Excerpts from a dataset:
——————————

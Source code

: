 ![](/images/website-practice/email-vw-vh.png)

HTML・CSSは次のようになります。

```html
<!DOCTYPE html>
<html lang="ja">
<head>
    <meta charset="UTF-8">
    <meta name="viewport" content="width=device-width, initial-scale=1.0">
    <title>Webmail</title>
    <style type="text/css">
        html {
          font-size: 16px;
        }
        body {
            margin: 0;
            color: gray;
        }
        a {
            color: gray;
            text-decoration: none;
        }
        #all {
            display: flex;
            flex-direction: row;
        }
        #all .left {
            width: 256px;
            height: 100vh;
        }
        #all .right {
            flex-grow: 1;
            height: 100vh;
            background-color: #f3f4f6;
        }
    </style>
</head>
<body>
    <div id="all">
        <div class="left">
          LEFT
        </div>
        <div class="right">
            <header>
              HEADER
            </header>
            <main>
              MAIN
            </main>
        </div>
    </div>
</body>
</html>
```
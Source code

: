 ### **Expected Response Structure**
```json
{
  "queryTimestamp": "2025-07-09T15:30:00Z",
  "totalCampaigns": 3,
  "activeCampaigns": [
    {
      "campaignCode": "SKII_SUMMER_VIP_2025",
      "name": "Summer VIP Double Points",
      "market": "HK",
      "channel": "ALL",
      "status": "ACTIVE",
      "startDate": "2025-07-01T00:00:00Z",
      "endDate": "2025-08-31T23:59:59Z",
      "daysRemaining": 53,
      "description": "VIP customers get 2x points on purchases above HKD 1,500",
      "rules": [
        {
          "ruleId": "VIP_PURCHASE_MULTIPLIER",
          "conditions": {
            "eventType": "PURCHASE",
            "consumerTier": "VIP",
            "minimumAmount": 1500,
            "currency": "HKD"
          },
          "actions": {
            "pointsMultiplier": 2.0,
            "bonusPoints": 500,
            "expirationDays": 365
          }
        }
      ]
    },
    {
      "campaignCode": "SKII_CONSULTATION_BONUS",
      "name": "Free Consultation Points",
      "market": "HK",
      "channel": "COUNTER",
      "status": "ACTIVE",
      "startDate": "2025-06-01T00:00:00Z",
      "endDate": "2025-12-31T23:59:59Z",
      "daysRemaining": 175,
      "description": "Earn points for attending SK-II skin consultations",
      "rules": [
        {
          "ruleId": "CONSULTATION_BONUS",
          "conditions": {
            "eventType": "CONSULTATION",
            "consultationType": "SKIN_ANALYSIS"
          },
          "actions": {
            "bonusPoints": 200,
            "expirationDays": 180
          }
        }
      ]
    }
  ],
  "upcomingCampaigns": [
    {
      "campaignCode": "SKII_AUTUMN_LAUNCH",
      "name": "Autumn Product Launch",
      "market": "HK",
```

——————————

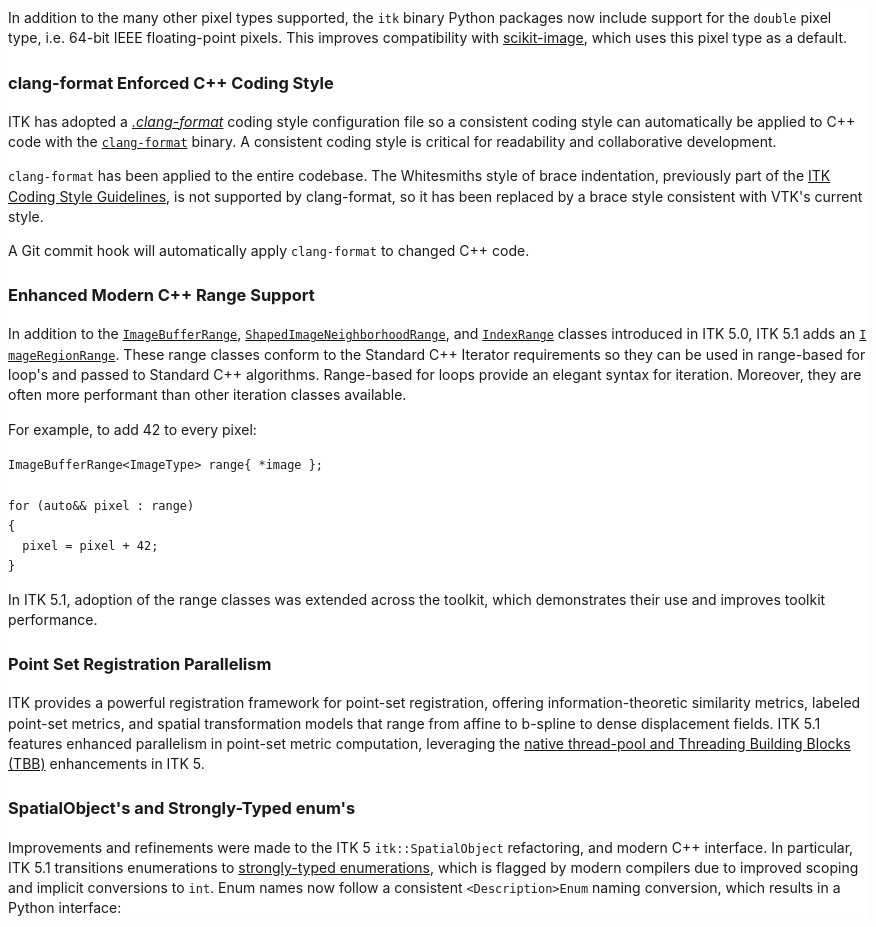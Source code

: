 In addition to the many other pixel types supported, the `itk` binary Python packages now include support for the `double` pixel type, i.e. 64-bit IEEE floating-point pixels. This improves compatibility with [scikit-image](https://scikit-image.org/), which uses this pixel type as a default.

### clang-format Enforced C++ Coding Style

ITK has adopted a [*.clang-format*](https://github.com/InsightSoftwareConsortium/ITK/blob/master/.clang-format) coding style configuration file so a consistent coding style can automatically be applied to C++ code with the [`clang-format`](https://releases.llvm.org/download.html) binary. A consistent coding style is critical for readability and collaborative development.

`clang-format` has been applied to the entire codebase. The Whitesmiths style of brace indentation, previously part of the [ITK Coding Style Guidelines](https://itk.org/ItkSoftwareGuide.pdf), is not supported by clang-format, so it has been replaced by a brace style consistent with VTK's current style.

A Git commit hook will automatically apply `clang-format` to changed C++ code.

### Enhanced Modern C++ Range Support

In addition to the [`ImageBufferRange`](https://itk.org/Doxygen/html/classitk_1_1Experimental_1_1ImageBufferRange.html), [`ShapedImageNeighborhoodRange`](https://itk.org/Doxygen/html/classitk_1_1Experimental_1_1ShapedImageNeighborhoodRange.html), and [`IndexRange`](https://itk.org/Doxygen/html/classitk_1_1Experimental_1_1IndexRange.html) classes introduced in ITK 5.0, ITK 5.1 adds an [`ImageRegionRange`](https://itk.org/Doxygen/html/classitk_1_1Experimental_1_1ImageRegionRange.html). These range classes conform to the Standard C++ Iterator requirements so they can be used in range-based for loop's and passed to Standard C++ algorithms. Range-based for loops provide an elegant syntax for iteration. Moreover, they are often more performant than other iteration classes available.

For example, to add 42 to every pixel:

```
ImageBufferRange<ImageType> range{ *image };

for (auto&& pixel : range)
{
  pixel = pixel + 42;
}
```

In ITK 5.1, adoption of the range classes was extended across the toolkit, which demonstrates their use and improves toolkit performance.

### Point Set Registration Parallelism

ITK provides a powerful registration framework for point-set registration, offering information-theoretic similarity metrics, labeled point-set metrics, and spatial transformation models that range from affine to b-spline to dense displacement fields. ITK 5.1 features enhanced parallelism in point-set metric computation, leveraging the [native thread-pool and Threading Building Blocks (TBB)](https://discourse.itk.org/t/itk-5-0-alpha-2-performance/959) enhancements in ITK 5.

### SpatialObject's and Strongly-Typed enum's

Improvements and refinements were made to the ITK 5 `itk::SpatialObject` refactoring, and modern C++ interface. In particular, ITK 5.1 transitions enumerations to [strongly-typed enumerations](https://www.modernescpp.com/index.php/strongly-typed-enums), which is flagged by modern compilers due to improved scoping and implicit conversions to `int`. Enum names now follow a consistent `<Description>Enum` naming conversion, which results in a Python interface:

——————————

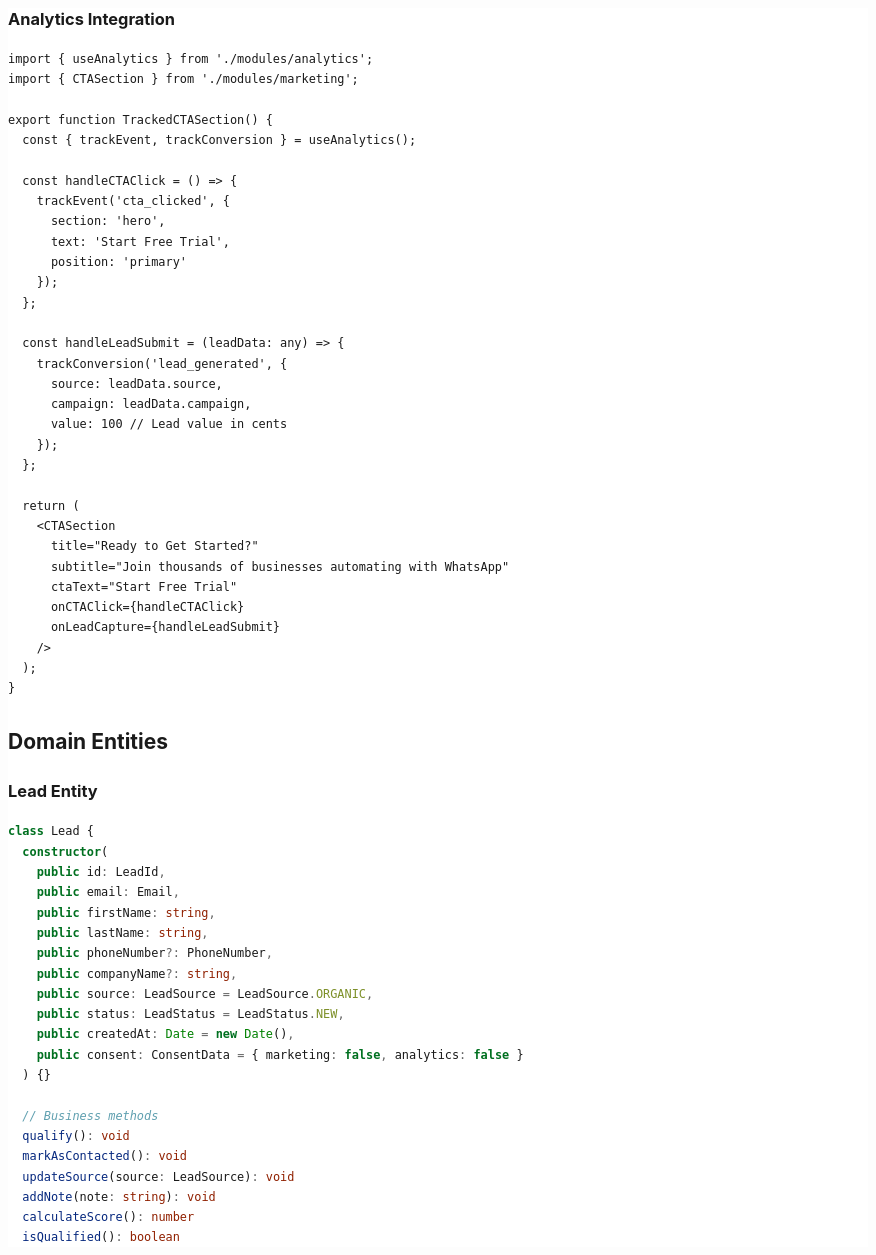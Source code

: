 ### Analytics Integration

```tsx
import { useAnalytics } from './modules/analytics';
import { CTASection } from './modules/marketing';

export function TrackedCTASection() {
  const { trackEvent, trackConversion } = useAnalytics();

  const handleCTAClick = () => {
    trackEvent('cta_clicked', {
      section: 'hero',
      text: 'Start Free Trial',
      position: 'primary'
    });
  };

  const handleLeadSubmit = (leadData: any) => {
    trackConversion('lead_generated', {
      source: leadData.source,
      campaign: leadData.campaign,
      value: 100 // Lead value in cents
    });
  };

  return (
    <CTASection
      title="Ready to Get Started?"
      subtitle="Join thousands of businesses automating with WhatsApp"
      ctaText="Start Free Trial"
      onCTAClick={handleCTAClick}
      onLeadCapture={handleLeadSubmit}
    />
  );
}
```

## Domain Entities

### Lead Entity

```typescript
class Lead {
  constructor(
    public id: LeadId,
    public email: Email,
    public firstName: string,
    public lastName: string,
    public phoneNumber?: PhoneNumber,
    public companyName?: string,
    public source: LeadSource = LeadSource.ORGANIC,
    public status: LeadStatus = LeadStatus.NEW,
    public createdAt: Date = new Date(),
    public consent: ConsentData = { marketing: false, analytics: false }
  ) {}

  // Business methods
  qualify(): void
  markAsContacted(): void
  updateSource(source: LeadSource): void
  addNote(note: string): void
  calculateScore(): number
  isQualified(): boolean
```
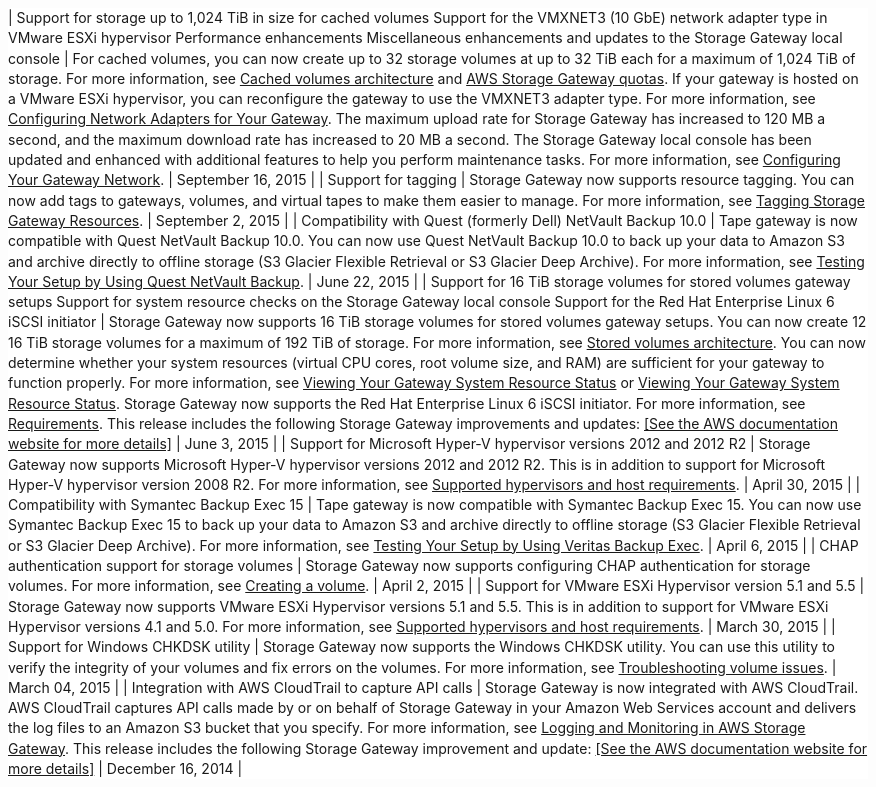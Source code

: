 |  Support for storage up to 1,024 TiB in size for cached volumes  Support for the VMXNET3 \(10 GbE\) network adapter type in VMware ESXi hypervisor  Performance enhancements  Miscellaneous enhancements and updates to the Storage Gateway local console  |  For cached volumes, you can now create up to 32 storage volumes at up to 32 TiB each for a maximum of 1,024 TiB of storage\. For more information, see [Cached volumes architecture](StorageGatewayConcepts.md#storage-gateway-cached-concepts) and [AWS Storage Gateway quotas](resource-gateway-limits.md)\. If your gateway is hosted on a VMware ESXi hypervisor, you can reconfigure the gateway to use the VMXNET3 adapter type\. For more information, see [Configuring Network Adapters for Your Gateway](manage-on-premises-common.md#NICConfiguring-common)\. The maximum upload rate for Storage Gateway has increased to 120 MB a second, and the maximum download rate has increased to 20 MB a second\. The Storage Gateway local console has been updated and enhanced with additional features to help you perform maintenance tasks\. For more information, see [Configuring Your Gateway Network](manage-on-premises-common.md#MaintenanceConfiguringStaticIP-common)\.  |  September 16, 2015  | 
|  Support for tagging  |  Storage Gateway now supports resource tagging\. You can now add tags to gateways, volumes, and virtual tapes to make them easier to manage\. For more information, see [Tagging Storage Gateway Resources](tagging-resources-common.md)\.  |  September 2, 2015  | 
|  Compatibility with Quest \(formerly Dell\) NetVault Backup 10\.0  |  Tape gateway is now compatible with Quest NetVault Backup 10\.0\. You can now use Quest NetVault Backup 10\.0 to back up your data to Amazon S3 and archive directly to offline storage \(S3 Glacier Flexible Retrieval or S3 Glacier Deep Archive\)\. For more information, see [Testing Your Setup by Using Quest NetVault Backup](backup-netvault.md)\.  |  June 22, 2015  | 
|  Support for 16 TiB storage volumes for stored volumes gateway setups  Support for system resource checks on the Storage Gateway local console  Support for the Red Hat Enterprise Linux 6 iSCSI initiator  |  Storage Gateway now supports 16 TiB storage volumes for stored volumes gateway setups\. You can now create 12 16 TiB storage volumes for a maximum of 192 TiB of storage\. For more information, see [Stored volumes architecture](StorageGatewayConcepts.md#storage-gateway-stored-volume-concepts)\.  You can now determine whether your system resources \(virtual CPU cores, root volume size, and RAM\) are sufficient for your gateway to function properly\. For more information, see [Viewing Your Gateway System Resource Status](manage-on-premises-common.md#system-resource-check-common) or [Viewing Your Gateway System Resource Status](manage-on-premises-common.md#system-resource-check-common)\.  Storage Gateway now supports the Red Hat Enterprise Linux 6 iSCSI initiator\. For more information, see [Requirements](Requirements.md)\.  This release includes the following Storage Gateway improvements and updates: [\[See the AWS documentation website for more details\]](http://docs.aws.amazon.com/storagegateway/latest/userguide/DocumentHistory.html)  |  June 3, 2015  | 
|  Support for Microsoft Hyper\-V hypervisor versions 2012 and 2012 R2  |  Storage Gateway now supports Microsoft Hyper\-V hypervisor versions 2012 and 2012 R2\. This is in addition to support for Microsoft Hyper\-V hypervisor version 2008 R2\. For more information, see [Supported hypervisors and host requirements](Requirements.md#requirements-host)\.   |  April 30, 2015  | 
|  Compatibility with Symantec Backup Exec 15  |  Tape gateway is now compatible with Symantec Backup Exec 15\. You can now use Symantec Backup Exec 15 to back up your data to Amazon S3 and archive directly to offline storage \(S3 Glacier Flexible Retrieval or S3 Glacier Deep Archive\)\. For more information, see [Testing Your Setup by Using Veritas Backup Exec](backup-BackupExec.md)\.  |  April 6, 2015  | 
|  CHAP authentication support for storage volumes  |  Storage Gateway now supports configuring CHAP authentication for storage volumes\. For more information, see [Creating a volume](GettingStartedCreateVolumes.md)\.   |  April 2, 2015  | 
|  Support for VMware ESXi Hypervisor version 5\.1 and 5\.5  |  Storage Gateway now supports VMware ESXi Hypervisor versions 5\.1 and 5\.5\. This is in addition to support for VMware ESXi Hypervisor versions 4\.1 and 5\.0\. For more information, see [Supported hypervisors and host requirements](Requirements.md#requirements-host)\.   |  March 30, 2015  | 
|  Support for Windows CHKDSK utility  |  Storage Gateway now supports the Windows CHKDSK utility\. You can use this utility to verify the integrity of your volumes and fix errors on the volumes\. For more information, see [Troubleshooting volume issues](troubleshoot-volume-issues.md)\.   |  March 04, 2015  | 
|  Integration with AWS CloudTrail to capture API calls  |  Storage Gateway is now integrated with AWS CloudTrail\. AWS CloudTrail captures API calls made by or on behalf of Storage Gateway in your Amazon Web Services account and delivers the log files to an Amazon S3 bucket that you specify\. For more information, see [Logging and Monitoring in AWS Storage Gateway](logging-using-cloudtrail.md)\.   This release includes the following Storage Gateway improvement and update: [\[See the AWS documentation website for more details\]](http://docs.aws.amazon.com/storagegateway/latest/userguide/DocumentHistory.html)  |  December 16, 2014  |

——————————

Look through the records above for the string "trackEvent", then copy every line that has it.

**Reply to the exercise:**
  const { trackEvent, trackConversion } = useAnalytics();
    trackEvent('cta_clicked', {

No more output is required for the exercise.